WORK ORDER - Every line with the string "Ctrl" in it belongs in your answer, so copy them all from the data.

INFORMATION SUPPLIED section start

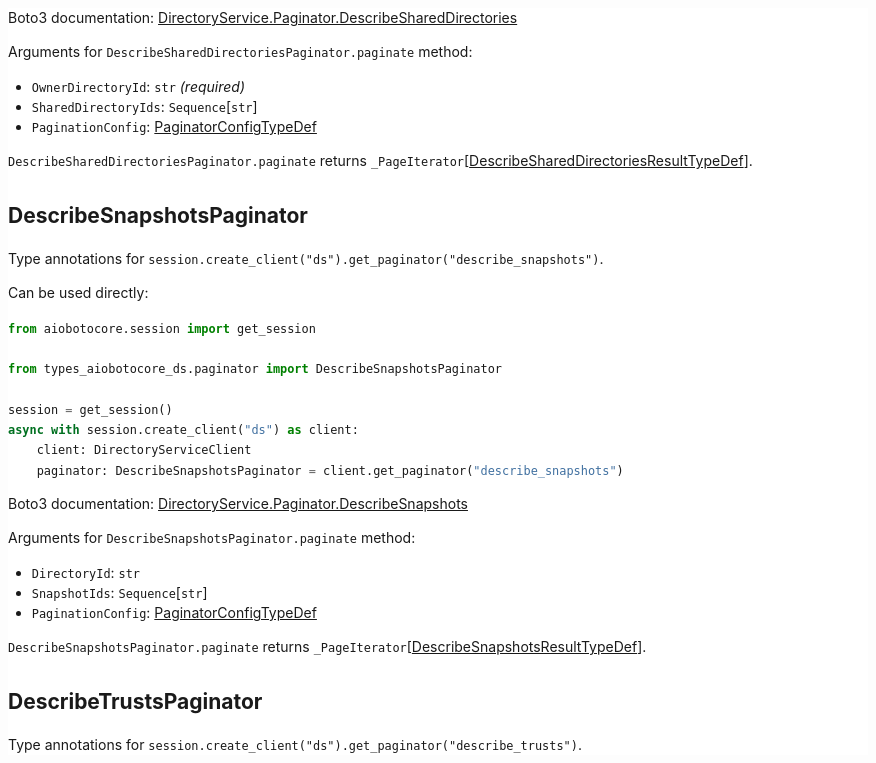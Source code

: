 Boto3 documentation:
[DirectoryService.Paginator.DescribeSharedDirectories](https://boto3.amazonaws.com/v1/documentation/api/latest/reference/services/ds.html#DirectoryService.Paginator.DescribeSharedDirectories)

Arguments for `DescribeSharedDirectoriesPaginator.paginate` method:

- `OwnerDirectoryId`: `str` *(required)*
- `SharedDirectoryIds`: `Sequence`\[`str`\]
- `PaginationConfig`:
  [PaginatorConfigTypeDef](./type_defs.md#paginatorconfigtypedef)

`DescribeSharedDirectoriesPaginator.paginate` returns
`_PageIterator`\[[DescribeSharedDirectoriesResultTypeDef](./type_defs.md#describeshareddirectoriesresulttypedef)\].

<a id="describesnapshotspaginator"></a>

## DescribeSnapshotsPaginator

Type annotations for
`session.create_client("ds").get_paginator("describe_snapshots")`.

Can be used directly:

```python
from aiobotocore.session import get_session

from types_aiobotocore_ds.paginator import DescribeSnapshotsPaginator

session = get_session()
async with session.create_client("ds") as client:
    client: DirectoryServiceClient
    paginator: DescribeSnapshotsPaginator = client.get_paginator("describe_snapshots")
```

Boto3 documentation:
[DirectoryService.Paginator.DescribeSnapshots](https://boto3.amazonaws.com/v1/documentation/api/latest/reference/services/ds.html#DirectoryService.Paginator.DescribeSnapshots)

Arguments for `DescribeSnapshotsPaginator.paginate` method:

- `DirectoryId`: `str`
- `SnapshotIds`: `Sequence`\[`str`\]
- `PaginationConfig`:
  [PaginatorConfigTypeDef](./type_defs.md#paginatorconfigtypedef)

`DescribeSnapshotsPaginator.paginate` returns
`_PageIterator`\[[DescribeSnapshotsResultTypeDef](./type_defs.md#describesnapshotsresulttypedef)\].

<a id="describetrustspaginator"></a>

## DescribeTrustsPaginator

Type annotations for
`session.create_client("ds").get_paginator("describe_trusts")`.
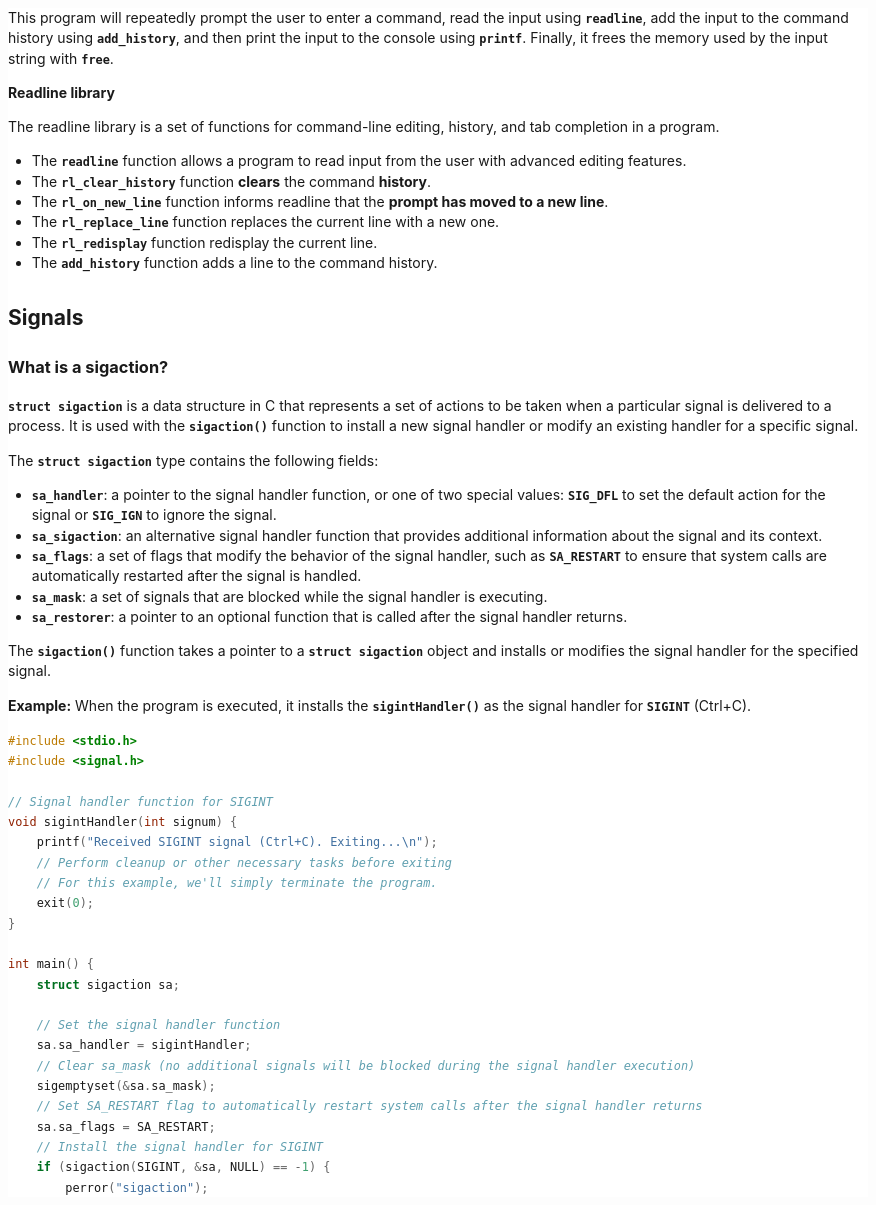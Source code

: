 This program will repeatedly prompt the user to enter a command, read the input using **`readline`**, add the input to the command history using **`add_history`**, and then print the input to the console using **`printf`**. Finally, it frees the memory used by the input string with **`free`**.

**Readline library**

The readline library is a set of functions for command-line editing, history, and tab completion in a program.

- The **`readline`** function allows a program to read input from the user with advanced editing features.
- The **`rl_clear_history`** function **clears** the command **history**.
- The **`rl_on_new_line`** function informs readline that the **prompt has moved to a new line**.
- The **`rl_replace_line`** function replaces the current line with a new one.
- The **`rl_redisplay`** function redisplay the current line.
- The **`add_history`** function adds a line to the command history.

## Signals

### What is a sigaction?

**`struct sigaction`** is a data structure in C that represents a set of actions to be taken when a particular signal is delivered to a process. It is used with the **`sigaction()`** function to install a new signal handler or modify an existing handler for a specific signal.

The **`struct sigaction`** type contains the following fields:

- **`sa_handler`**: a pointer to the signal handler function, or one of two special values: **`SIG_DFL`** to set the default action for the signal or **`SIG_IGN`** to ignore the signal.
- **`sa_sigaction`**: an alternative signal handler function that provides additional information about the signal and its context.
- **`sa_flags`**: a set of flags that modify the behavior of the signal handler, such as **`SA_RESTART`** to ensure that system calls are automatically restarted after the signal is handled.
- **`sa_mask`**: a set of signals that are blocked while the signal handler is executing.
- **`sa_restorer`**: a pointer to an optional function that is called after the signal handler returns.

The **`sigaction()`** function takes a pointer to a **`struct sigaction`** object and installs or modifies the signal handler for the specified signal.

**Example:** When the program is executed, it installs the **`sigintHandler()`** as the signal handler for **`SIGINT`** (Ctrl+C).

```c
#include <stdio.h>
#include <signal.h>

// Signal handler function for SIGINT
void sigintHandler(int signum) {
    printf("Received SIGINT signal (Ctrl+C). Exiting...\n");
    // Perform cleanup or other necessary tasks before exiting
    // For this example, we'll simply terminate the program.
    exit(0);
}

int main() {
    struct sigaction sa;

    // Set the signal handler function
    sa.sa_handler = sigintHandler;
    // Clear sa_mask (no additional signals will be blocked during the signal handler execution)
    sigemptyset(&sa.sa_mask);
    // Set SA_RESTART flag to automatically restart system calls after the signal handler returns
    sa.sa_flags = SA_RESTART;
    // Install the signal handler for SIGINT
    if (sigaction(SIGINT, &sa, NULL) == -1) {
        perror("sigaction");
```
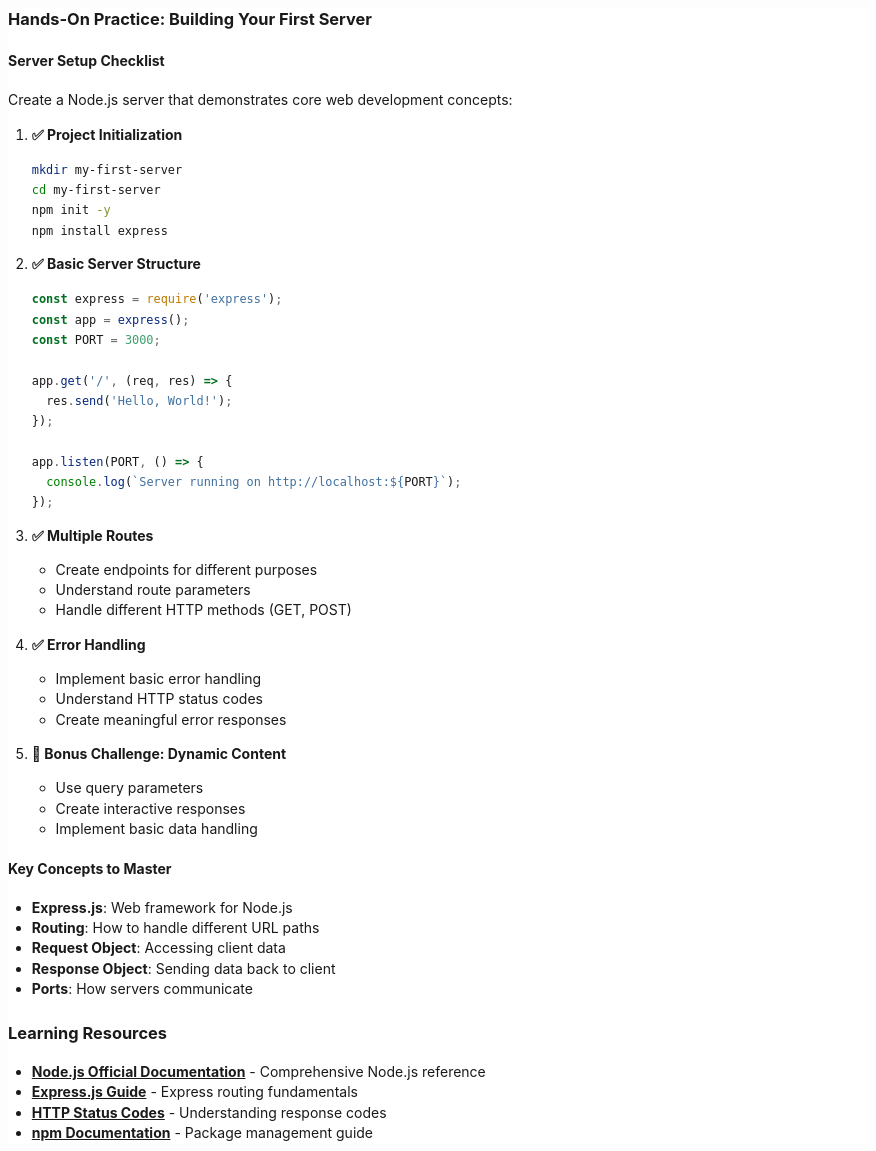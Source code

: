 ### Hands-On Practice: Building Your First Server

#### Server Setup Checklist
Create a Node.js server that demonstrates core web development concepts:

1. **✅ Project Initialization**
   ```bash
   mkdir my-first-server
   cd my-first-server
   npm init -y
   npm install express
   ```

2. **✅ Basic Server Structure**
   ```javascript
   const express = require('express');
   const app = express();
   const PORT = 3000;
   
   app.get('/', (req, res) => {
     res.send('Hello, World!');
   });
   
   app.listen(PORT, () => {
     console.log(`Server running on http://localhost:${PORT}`);
   });
   ```

3. **✅ Multiple Routes**
   - Create endpoints for different purposes
   - Understand route parameters
   - Handle different HTTP methods (GET, POST)

4. **✅ Error Handling**
   - Implement basic error handling
   - Understand HTTP status codes
   - Create meaningful error responses

5. **🎯 Bonus Challenge: Dynamic Content**
   - Use query parameters
   - Create interactive responses
   - Implement basic data handling

#### Key Concepts to Master
- **Express.js**: Web framework for Node.js
- **Routing**: How to handle different URL paths
- **Request Object**: Accessing client data
- **Response Object**: Sending data back to client
- **Ports**: How servers communicate

### Learning Resources
- **[Node.js Official Documentation](https://nodejs.org/en/docs/)** - Comprehensive Node.js reference
- **[Express.js Guide](https://expressjs.com/en/guide/routing.html)** - Express routing fundamentals
- **[HTTP Status Codes](https://developer.mozilla.org/en-US/docs/Web/HTTP/Status)** - Understanding response codes
- **[npm Documentation](https://docs.npmjs.com/)** - Package management guide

INFORMATION SUPPLIED section end

PROBLEM SOLUTION -
**Example:** When the program is executed, it installs the **`sigintHandler()`** as the signal handler for **`SIGINT`** (Ctrl+C).
    printf("Received SIGINT signal (Ctrl+C). Exiting...\n");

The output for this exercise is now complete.